La tecnología nos conecta, pero no nos acerca. Se nos ha hecho rutinario comer con los ojos pegados al celular; nuestros hijos no quieren salir del cuarto porque están conectados a la computadora; hay esposos, dentro de la misma casa, que se hablan por medio del chat. El mal manejo de la tecnología está acabando con la unidad entre los miembros de la familia. Los adultos le estamos dando a entender a los más pequeños que los momentos de compartir con los seres queridos no son importantes y que no es necesario valorar la presencia del otro.
La manía de mantenernos conectados al mundo virtual nos ha hecho perder la comprensión entre lo que es importante y lo que no lo es. Dudo mucho que las familias que viven atadas a la tecnología aparten tiempo para la oración.
Si las personas comprendieran la importancia de la oración pasarían más tiempo orando que mirando el celular. Los momentos más significativos de mi vida son cuando oro junto a mi familia. Gracias a esos preciosos instantes, mi esposo, mi hija y yo, permanecemos unidos a Cristo y en paz los unos con los otros. “Porque donde están dos o tres reunidos en mi nombre, allí estoy yo en medio de ellos” (Mateo 18:20), aseguró Jesús.

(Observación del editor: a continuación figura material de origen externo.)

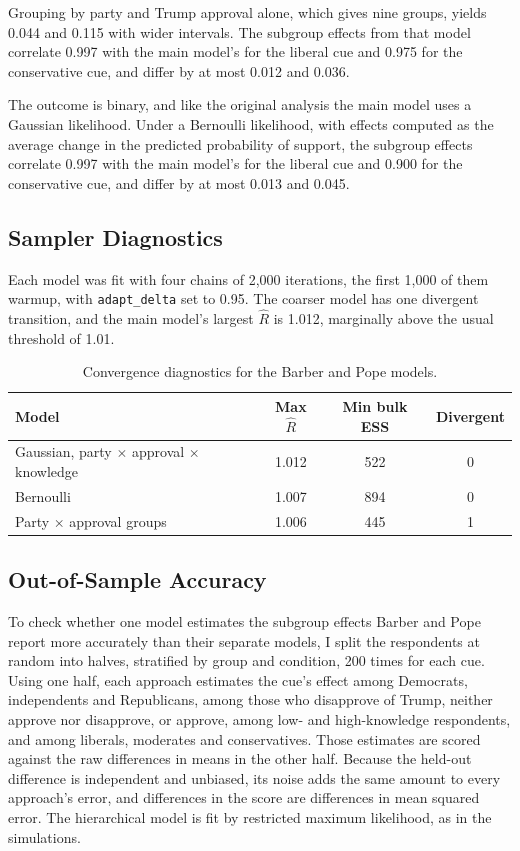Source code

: \documentclass[12pt]{article}
\begin{document}
Grouping by party and Trump approval alone, which gives nine groups, yields 0.044 and 0.115 with wider intervals.
The subgroup effects from that model correlate 0.997 with the main model's for the liberal cue and 0.975 for the conservative cue, and differ by at most 0.012 and 0.036.

The outcome is binary, and like the original analysis the main model uses a Gaussian likelihood.
Under a Bernoulli likelihood, with effects computed as the average change in the predicted probability of support, the subgroup effects correlate 0.997 with the main model's for the liberal cue and 0.900 for the conservative cue, and differ by at most 0.013 and 0.045.

\subsection{Sampler Diagnostics}

Each model was fit with four chains of 2,000 iterations, the first 1,000 of them warmup, with \texttt{adapt\_delta} set to 0.95.
The coarser model has one divergent transition, and the main model's largest $\hat{R}$ is 1.012, marginally above the usual threshold of 1.01.

\begin{table}[htpb]
\begin{center}
\begin{tabular}{lccc}
\hline
Model & Max $\hat{R}$ & Min bulk ESS & Divergent \\
\hline
Gaussian, party $\times$ approval $\times$ knowledge & 1.012 & 522 & 0 \\
Bernoulli & 1.007 & 894 & 0 \\
Party $\times$ approval groups & 1.006 & 445 & 1 \\
\hline
\end{tabular}
\caption{Convergence diagnostics for the Barber and Pope models.}
\label{tab:bp-diag}
\end{center}
\end{table}

\subsection{Out-of-Sample Accuracy}

To check whether one model estimates the subgroup effects Barber and Pope report more accurately than their separate models, I split the respondents at random into halves, stratified by group and condition, 200 times for each cue.
Using one half, each approach estimates the cue's effect among Democrats, independents and Republicans, among those who disapprove of Trump, neither approve nor disapprove, or approve, among low- and high-knowledge respondents, and among liberals, moderates and conservatives.
Those estimates are scored against the raw differences in means in the other half.
Because the held-out difference is independent and unbiased, its noise adds the same amount to every approach's error, and differences in the score are differences in mean squared error.
The hierarchical model is fit by restricted maximum likelihood, as in the simulations.
\end{document}
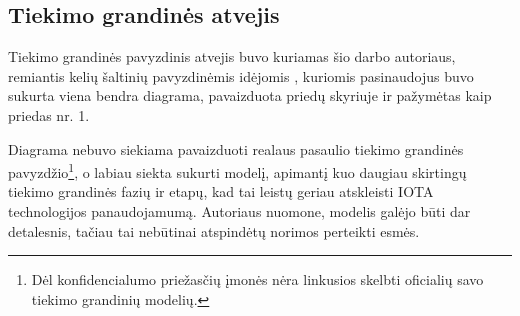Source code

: \subsection{Tiekimo grandinės atvejis}

Tiekimo grandinės pavyzdinis atvejis buvo kuriamas šio darbo autoriaus, remiantis kelių šaltinių pavyzdinėmis idėjomis \cite{christopher2016logistics} \cite{webber2009building} \cite{patrick2017continuous} \cite{justin2016customer}, kuriomis pasinaudojus buvo sukurta viena bendra diagrama, pavaizduota priedų skyriuje ir pažymėtas kaip priedas nr. 1. 

Diagrama nebuvo siekiama pavaizduoti realaus pasaulio tiekimo grandinės pavyzdžio\footnote{Dėl konfidencialumo priežasčių įmonės nėra linkusios skelbti oficialių savo tiekimo grandinių modelių.}, o labiau siekta sukurti modelį, apimantį kuo daugiau skirtingų tiekimo grandinės fazių ir etapų, kad tai leistų geriau atskleisti IOTA technologijos panaudojamumą. Autoriaus nuomone, modelis galėjo būti dar detalesnis, tačiau tai nebūtinai atspindėtų norimos perteikti esmės.

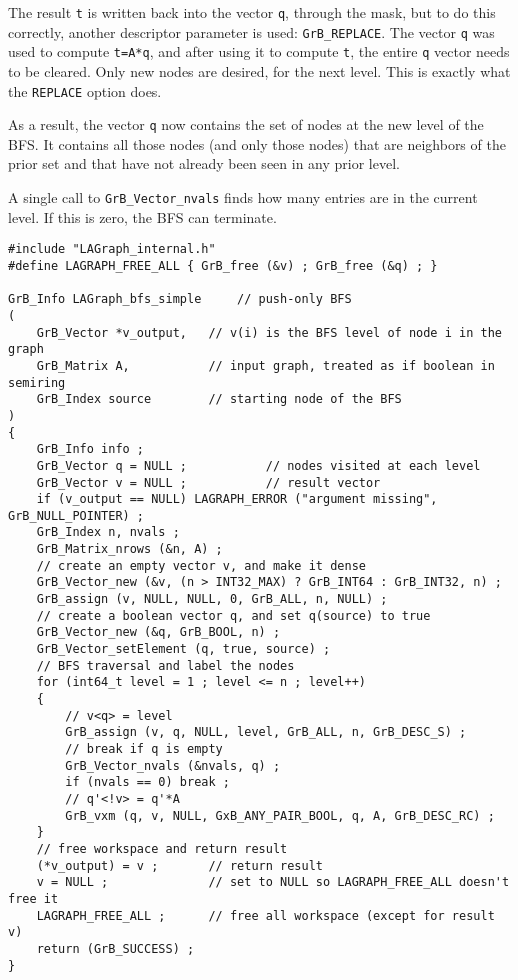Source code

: \documentclass[12pt]{article}
\begin{document}
The result \verb't' is written back into the vector \verb'q', through the mask,
but to do this correctly, another descriptor parameter is used:
\verb'GrB_REPLACE'.  The vector \verb'q' was used to compute \verb't=A*q', and
after using it to compute \verb't', the entire \verb'q' vector needs to be
cleared.  Only new nodes are desired, for the next level.  This is exactly what
the \verb'REPLACE' option does.

As a result, the vector \verb'q' now contains the set of nodes at the new
level of the BFS.  It contains all those nodes (and only those nodes)
that are neighbors of the prior set and that have not already been seen in
any prior level.

A single call to \verb'GrB_Vector_nvals' finds how many entries are in the
current level.  If this is zero, the BFS can terminate.

\newpage
\begin{mdframed}[userdefinedwidth=6in]
{\footnotesize
\begin{verbatim}
#include "LAGraph_internal.h"
#define LAGRAPH_FREE_ALL { GrB_free (&v) ; GrB_free (&q) ; }

GrB_Info LAGraph_bfs_simple     // push-only BFS
(
    GrB_Vector *v_output,   // v(i) is the BFS level of node i in the graph
    GrB_Matrix A,           // input graph, treated as if boolean in semiring
    GrB_Index source        // starting node of the BFS
)
{
    GrB_Info info ;
    GrB_Vector q = NULL ;           // nodes visited at each level
    GrB_Vector v = NULL ;           // result vector
    if (v_output == NULL) LAGRAPH_ERROR ("argument missing", GrB_NULL_POINTER) ;
    GrB_Index n, nvals ;
    GrB_Matrix_nrows (&n, A) ;
    // create an empty vector v, and make it dense
    GrB_Vector_new (&v, (n > INT32_MAX) ? GrB_INT64 : GrB_INT32, n) ;
    GrB_assign (v, NULL, NULL, 0, GrB_ALL, n, NULL) ;
    // create a boolean vector q, and set q(source) to true
    GrB_Vector_new (&q, GrB_BOOL, n) ;
    GrB_Vector_setElement (q, true, source) ;
    // BFS traversal and label the nodes
    for (int64_t level = 1 ; level <= n ; level++)
    {
        // v<q> = level
        GrB_assign (v, q, NULL, level, GrB_ALL, n, GrB_DESC_S) ;
        // break if q is empty
        GrB_Vector_nvals (&nvals, q) ;
        if (nvals == 0) break ;
        // q'<!v> = q'*A
        GrB_vxm (q, v, NULL, GxB_ANY_PAIR_BOOL, q, A, GrB_DESC_RC) ;
    }
    // free workspace and return result
    (*v_output) = v ;       // return result
    v = NULL ;              // set to NULL so LAGRAPH_FREE_ALL doesn't free it
    LAGRAPH_FREE_ALL ;      // free all workspace (except for result v)
    return (GrB_SUCCESS) ;
}
\end{verbatim}}
\end{mdframed}
\end{document}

La oración en familia nos acerca a nuestros seres amados y nos ayuda a conocerlos íntimamente. Son momentos para quererse más y perdonarse más. Es un tiempo precioso para leer y meditar en la Palabra de Dios, para tomarnos de las manos y agradecer a nuestro Padre por sus bondades, exaltar su nombre y maravillarnos de su gran amor y fidelidad.
En este siglo, donde la tecnología reina, vale la pena apagar los celulares y buscar a Dios en oración. Puede que orando juntos, descubramos los temores más profundos de nuestros hijos, los anhelos más íntimos de nuestro cónyuge, y nos reencontremos con nosotros mismos. Pues la verdadera felicidad está en una íntima relación con Dios.

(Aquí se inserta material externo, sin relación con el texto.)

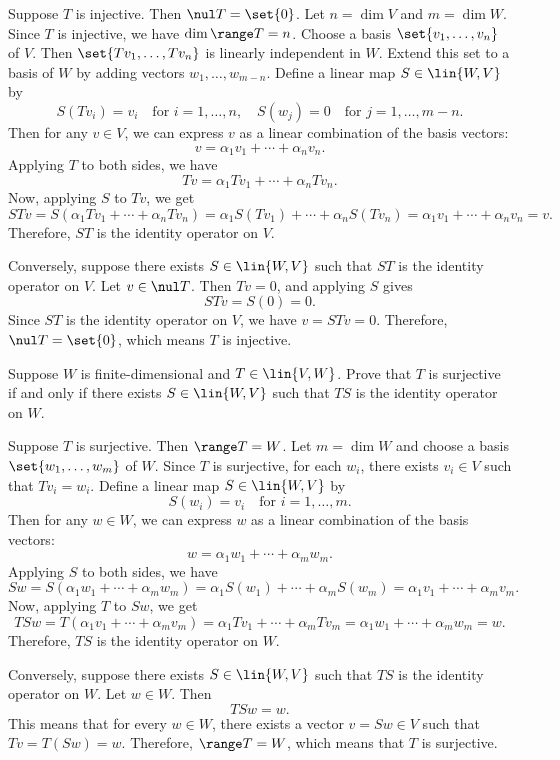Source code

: \begin{sol}
    Suppose $T$ is injective. Then $\nul T = \set{0}$. Let $n = \dim V$ and $m = \dim W$. Since $T$ is injective, we have $\dim \range T = n$. Choose a basis $\set{v_1, \ldots, v_n}$ of $V$. Then $\set{Tv_1, \ldots, Tv_n}$ is linearly independent in $W$. Extend this set to a basis of $W$ by adding vectors $w_1, \ldots, w_{m - n}$. Define a linear map $S \in \lin{W, V}$ by
    \[S(Tv_i) = v_i \quad \text{for } i = 1, \ldots, n, \quad S(w_j) = 0 \quad \text{for } j = 1, \ldots, m - n.\]
    Then for any $v \in V$, we can express $v$ as a linear combination of the basis vectors:
    \[v = \alpha_1 v_1 + \cdots + \alpha_n v_n.\]
    Applying $T$ to both sides, we have
    \[Tv = \alpha_1 Tv_1 + \cdots + \alpha_n Tv_n.\]
    Now, applying $S$ to $Tv$, we get
    \[STv = S(\alpha_1 Tv_1 + \cdots + \alpha_n Tv_n) = \alpha_1 S(Tv_1) + \cdots + \alpha_n S(Tv_n) = \alpha_1 v_1 + \cdots + \alpha_n v_n = v.\]
    Therefore, $ST$ is the identity operator on $V$.

    Conversely, suppose there exists $S \in \lin{W, V}$ such that $ST$ is the identity operator on $V$. Let $v \in \nul T$. Then $Tv = 0$, and applying $S$ gives
    \[STv = S(0) = 0.\]
    Since $ST$ is the identity operator on $V$, we have $v = STv = 0$. Therefore, $\nul T = \set{0}$, which means $T$ is injective.
\end{sol}

\begin{exercise}[3b20]
    Suppose $W$ is finite-dimensional and $T \in \lin{V, W}$. Prove that $T$ is surjective if and only if there exists $S \in \lin{W, V}$ such that $TS$ is the identity operator on $W$.
\end{exercise}

\begin{sol}
    Suppose $T$ is surjective. Then $\range T = W$. Let $m = \dim W$ and choose a basis $\set{w_1, \ldots, w_m}$ of $W$. Since $T$ is surjective, for each $w_i$, there exists $v_i \in V$ such that $Tv_i = w_i$. Define a linear map $S \in \lin{W, V}$ by
    \[S(w_i) = v_i \quad \text{for } i = 1, \ldots, m.\]
    Then for any $w \in W$, we can express $w$ as a linear combination of the basis vectors:
    \[w = \alpha_1 w_1 + \cdots + \alpha_m w_m.\]
    Applying $S$ to both sides, we have
    \[Sw = S(\alpha_1 w_1 + \cdots + \alpha_m w_m) = \alpha_1 S(w_1) + \cdots + \alpha_m S(w_m) = \alpha_1 v_1 + \cdots + \alpha_m v_m.\]
    Now, applying $T$ to $Sw$, we get
    \[TSw = T(\alpha_1 v_1 + \cdots + \alpha_m v_m) = \alpha_1 Tv_1 + \cdots + \alpha_m Tv_m = \alpha_1 w_1 + \cdots + \alpha_m w_m = w.\]
    Therefore, $TS$ is the identity operator on $W$.

    Conversely, suppose there exists $S \in \lin{W, V}$ such that $TS$ is the identity operator on $W$. Let $w \in W$. Then
    \[TSw = w.\]
    This means that for every $w \in W$, there exists a vector $v = Sw \in V$ such that $Tv = T(Sw) = w$. Therefore, $\range T = W$, which means that $T$ is surjective.
\end{sol}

Valoremos cada momento que Dios nos regala con nuestra familia. Pongamos en primer lugar las necesidades de ellos antes que las nuestras. Procuremos lo que contribuye a la paz y a la edificación mutua. Y mantengámonos unidos en el amor de Dios, entregados de continuo a la oración.
Hace bastante tiempo, una mujer me preguntó qué podía hacer para unir a su familia. Yo le dije una frase que está gastada por lo mucho que se repite, pero que se practica poco: “Las familias que oran unidas permanecen unidas”.